_Work task_
Nothing is needed except the lines below that run from the one with "Focus on programming" through the one with "Be able to better use a known languages", repeated exactly.

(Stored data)
☆ ☆ ☆ ☆ ☆ ☆ ☆

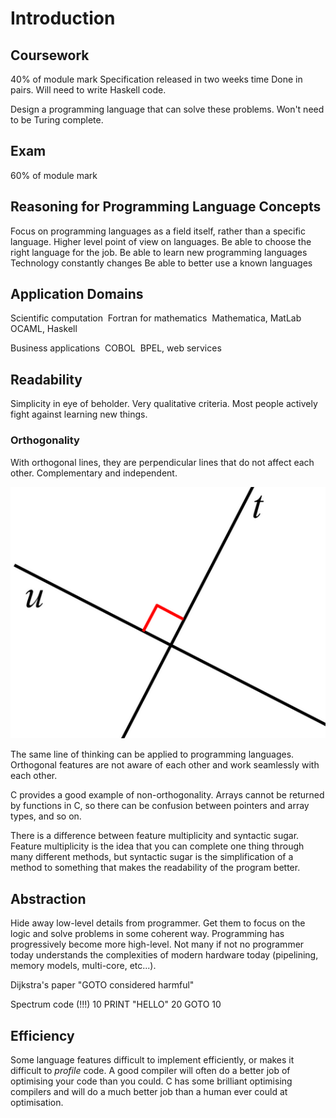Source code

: # Introduction

## Coursework

40% of module mark
Specification released in two weeks time
Done in pairs.
Will need to write Haskell code.

Design a programming language that can solve these problems.
Won't need to be Turing complete.

## Exam

60% of module mark

## Reasoning for Programming Language Concepts

Focus on programming languages as a field itself, rather than a specific language.
Higher level point of view on languages.
Be able to choose the right language for the job.
Be able to learn new programming languages
​	Technology constantly changes
Be able to better use a known languages

## Application Domains

Scientific computation
​	Fortran for mathematics
​	Mathematica, MatLab
​	OCAML, Haskell

Business applications
​	COBOL
​	BPEL, web services

## Readability

Simplicity in eye of beholder. Very qualitative criteria.
Most people actively fight against learning new things. 

### Orthogonality

With orthogonal lines, they are perpendicular lines that do not affect each other. Complementary and independent.

![](Intro1.png)

The same line of thinking can be applied to programming languages. Orthogonal features are not aware of each other and work seamlessly with each other.

C provides a good example of non-orthogonality. Arrays cannot be returned by functions in C, so there can be confusion between pointers and array types, and so on.

There is a difference between feature multiplicity and syntactic sugar. Feature multiplicity is the idea that you can complete one thing through many different methods, but syntactic sugar is the simplification of a method to something that makes the readability of the program better.

## Abstraction

Hide away low-level details from programmer. Get them to focus on the logic and solve problems in some coherent way. Programming has progressively become more high-level. Not many if not no programmer today understands the complexities of modern hardware today (pipelining, memory models, multi-core, etc...).

Dijkstra's paper "GOTO considered harmful"

Spectrum code (!!!)
10 PRINT "HELLO"
20 GOTO 10

## Efficiency

Some language features difficult to implement efficiently, or makes it difficult to *profile* code.
A good compiler will often do a better job of optimising your code than you could. C has some brilliant optimising compilers and will do a much better job than a human ever could at optimisation.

☆ ☆ ☆ ☆ ☆ ☆ ☆

_Result_
Focus on programming languages as a field itself, rather than a specific language.
Higher level point of view on languages.
Be able to choose the right language for the job.
Be able to learn new programming languages
​	Technology constantly changes
Be able to better use a known languages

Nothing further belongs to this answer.